От Эйнштейна, однако, не отстали.
Позже, уже в 60-е и в 70-е годы за него взялись снова. На этот раз, правда, не на правительственном уровне, а в узком научном кругу. И разоблачали на этот раз не теорию относительности (на нее теперь уже никто руку не поднимал), а — персонально — самого Эйнштейна. Доказывали, что приоритет в создании теории относительности принадлежит вовсе не ему, а совсем другим ученым — Лоренцу, Пуанкаре… Эйнштейн же оказывался при этом то ли плагиатором, то ли (в лучшем случае) везунчиком, которому неведомо кто и неизвестно почему приписал честь не принадлежащего ему открытия.
Особенно усердствовал в этих разоблачениях некий Тяпкин — как утверждают многие его коллеги, не шарлатан, вроде Лысенко, а вполне серьезный ученый. Может, оно и так. Но подвигла этого серьезного ученого на войну с Эйнштейном, я думаю, не бескорыстная жажда истины, а — страсть. Душа его не могла примириться с тем, что величайшим после Ньютона физиком мира считают человека, которого у нас в приличное научное заведение из-за пятого пункта даже простым лаборантом и то вряд ли бы взяли.
Были и другие энтузиасты, действовавшие в том же направлении.
И вот один из них (не берусь утверждать, что это был именно Тяпкин) раскопал и обнародовал такой сенсационный факт.
В начале века немецкие социал-демократы вознамерились издать книгу Энгельса «Диалектика природы». Книга эта представляла собой собрание отдельных Энгельсовых статей, заметок, набросков, часто незавершенных, незаконченных. Сложив всё это воедино, рукопись отправили на отзыв Эйнштейну. Уж не знаю, случайно она попалась именно ему (одно время он, как известно, работал в патентном бюро) или это было позже, и Эйнштейн был выбран немецкими социал-демократами на роль арбитра сознательно, как некий высший научный авторитет. Как бы то ни было, отзыв на книгу Энгельса он дал.
Отзыв этот был предельно краток. Он гласил:
«Научного интереса не представляет».
Тот, кто вытащил на свет божий этот факт, погребенный в анналах истории, разумеется, не сомневался, что разоблачает он Эйнштейна. Не Энгельса же! Энгельс, как жена Цезаря, был тогда выше подозрений.

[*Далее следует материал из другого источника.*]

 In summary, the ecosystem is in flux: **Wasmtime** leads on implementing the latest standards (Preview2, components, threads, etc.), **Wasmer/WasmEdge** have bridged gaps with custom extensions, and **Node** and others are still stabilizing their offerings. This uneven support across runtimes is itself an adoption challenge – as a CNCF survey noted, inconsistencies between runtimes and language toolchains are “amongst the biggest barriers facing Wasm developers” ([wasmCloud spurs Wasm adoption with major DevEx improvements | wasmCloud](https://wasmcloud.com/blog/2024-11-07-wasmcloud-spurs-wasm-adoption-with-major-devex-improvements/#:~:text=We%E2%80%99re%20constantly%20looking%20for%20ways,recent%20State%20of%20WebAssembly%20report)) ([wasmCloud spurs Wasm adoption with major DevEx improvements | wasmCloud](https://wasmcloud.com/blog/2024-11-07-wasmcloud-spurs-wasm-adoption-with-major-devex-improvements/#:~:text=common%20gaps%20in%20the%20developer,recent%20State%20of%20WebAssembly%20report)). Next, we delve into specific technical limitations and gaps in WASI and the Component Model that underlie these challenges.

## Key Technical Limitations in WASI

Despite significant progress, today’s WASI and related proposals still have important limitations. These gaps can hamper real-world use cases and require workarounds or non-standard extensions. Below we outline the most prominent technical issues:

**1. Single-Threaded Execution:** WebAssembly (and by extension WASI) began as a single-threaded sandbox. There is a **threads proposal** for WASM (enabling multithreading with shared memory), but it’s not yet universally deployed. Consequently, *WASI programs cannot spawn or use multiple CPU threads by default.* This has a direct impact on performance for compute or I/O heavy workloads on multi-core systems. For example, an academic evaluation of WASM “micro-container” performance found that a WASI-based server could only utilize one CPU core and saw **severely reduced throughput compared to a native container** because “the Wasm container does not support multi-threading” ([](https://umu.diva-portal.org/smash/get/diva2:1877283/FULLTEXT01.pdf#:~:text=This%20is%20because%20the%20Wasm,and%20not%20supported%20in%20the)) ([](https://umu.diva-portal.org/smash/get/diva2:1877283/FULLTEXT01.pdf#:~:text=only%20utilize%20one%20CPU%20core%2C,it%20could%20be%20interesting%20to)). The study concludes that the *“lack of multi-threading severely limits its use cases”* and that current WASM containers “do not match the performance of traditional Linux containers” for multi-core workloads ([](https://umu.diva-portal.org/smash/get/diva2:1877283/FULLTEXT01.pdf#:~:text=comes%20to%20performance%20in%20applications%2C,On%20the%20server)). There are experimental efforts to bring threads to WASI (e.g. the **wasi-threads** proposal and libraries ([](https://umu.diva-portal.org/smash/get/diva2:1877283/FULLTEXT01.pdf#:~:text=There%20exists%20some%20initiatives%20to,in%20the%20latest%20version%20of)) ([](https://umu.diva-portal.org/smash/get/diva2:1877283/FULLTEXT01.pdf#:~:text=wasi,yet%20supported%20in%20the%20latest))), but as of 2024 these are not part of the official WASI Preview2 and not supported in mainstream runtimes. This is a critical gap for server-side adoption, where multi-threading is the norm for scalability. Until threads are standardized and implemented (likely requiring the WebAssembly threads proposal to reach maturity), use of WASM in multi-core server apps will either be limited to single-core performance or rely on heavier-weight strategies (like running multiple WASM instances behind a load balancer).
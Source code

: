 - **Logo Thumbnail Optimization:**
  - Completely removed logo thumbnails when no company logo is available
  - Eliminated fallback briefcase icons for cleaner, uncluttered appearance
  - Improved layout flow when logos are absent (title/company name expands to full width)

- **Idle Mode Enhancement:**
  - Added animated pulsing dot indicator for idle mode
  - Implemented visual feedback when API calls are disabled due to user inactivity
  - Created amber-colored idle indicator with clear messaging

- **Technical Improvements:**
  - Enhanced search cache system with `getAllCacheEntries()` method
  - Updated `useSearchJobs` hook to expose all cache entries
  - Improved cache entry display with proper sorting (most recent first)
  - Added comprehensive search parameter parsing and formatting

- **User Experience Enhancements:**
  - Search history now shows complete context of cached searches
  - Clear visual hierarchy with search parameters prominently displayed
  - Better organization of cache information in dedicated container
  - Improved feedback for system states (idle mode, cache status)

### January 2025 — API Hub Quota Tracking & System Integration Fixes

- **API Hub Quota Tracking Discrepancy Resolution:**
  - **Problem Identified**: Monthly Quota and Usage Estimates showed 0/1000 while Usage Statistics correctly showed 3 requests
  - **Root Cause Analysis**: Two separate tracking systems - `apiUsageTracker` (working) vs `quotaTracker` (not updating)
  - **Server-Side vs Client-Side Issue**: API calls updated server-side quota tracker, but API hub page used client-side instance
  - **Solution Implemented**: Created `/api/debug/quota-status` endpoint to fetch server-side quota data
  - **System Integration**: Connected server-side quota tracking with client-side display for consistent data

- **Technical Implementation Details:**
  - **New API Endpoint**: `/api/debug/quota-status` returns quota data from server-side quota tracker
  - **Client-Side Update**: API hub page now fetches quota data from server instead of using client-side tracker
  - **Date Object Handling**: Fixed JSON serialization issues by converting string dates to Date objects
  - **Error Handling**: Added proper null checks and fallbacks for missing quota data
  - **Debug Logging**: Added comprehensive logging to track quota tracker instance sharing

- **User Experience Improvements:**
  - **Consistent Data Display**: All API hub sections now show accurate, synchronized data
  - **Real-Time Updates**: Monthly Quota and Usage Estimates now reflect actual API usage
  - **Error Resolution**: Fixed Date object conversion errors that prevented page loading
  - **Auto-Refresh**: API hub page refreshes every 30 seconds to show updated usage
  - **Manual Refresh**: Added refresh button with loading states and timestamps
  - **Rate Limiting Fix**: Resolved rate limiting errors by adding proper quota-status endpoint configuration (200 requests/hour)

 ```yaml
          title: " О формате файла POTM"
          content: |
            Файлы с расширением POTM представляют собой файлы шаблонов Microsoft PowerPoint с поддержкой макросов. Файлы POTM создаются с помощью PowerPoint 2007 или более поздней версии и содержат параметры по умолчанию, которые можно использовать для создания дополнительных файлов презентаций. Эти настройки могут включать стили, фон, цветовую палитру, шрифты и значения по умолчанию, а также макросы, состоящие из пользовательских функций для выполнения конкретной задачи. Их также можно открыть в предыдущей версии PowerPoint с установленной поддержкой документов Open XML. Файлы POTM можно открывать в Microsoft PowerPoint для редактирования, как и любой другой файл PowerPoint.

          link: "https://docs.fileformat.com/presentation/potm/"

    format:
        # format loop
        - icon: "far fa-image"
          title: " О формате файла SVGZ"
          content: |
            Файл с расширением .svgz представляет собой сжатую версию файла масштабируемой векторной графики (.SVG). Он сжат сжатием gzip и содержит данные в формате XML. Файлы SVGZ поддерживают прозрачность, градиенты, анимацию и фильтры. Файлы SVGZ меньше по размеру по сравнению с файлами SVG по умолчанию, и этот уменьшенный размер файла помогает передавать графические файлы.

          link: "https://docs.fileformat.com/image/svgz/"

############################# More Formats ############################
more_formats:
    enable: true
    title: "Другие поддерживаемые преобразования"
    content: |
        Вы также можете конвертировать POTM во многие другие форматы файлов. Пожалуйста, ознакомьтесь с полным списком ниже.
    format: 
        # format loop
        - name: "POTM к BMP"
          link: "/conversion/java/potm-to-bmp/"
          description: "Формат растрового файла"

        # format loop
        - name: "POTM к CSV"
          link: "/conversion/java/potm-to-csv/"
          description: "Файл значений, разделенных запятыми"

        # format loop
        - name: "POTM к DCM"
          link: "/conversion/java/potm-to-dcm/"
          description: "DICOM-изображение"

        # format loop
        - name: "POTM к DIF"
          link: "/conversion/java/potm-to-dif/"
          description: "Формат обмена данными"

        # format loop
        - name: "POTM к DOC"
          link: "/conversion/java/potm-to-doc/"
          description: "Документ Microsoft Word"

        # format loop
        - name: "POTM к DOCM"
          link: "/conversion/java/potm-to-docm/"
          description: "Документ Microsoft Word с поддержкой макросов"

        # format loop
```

Корней Чуковский и Бенито Муссолини
Мой давний приятель Лёва Наврозов теперь живет в Америке. Статьи его иногда появляются в наших газетах. Подпись гласит: «Лев Наврозов. Американский публицист».
Лёва — человек необыкновенный. Это мне было ясно задолго до того, как он стал американским публицистом. Необыкновенность его проявлялась во многих его делах и поступках. Но ярче всего — в редкостной оригинальности его суждений.
Вот, например, однажды он сообщил мне, что возил своего семилетнего сына Андрея в Переделкино, к К.И. Чуковскому, на ежегодно устраиваемый Корнеем Ивановичем детский праздник «Прощай, лето!» Из разговора выяснилось, что Чуковского Лёва раньше не знал и увидел его первый раз в жизни.
— И какое он произвел на вас впечатление? — спросил я.
Ответ — как и все Лёвины ответы — был самый неожиданный:
— Он похож на Муссолини.
Я был потрясен. Чуковский — и Муссолини? Что может быть между ними общего?
Лёва объяснил: представьте… Стоит Чуковский, а мимо проходят дети. Он выбрасывает вперед руку и выкрикивает:
— Уточки закрякали!
И марширующие дети — хором:
— Кря! Кря! Кря!
Импровизируя этот шутовской парад, Корней Иванович, вероятно, и думать не думал ни про какого Муссолини. (Так же как, сочиняя в 1921-м году про рыжего и усатого таракана — «Покорилися звери усатому, чтоб ему провалиться, проклятому» — он, конечно, и думать не думал про неведомого ему тогда Сталина.) Но, прирожденный пародист, он этой своей импровизацией с присущим ему артистизмом — может быть, сознательно, а скорее всего неосознанно, — создал убийственную пародию на самую сущность тоталитаризма.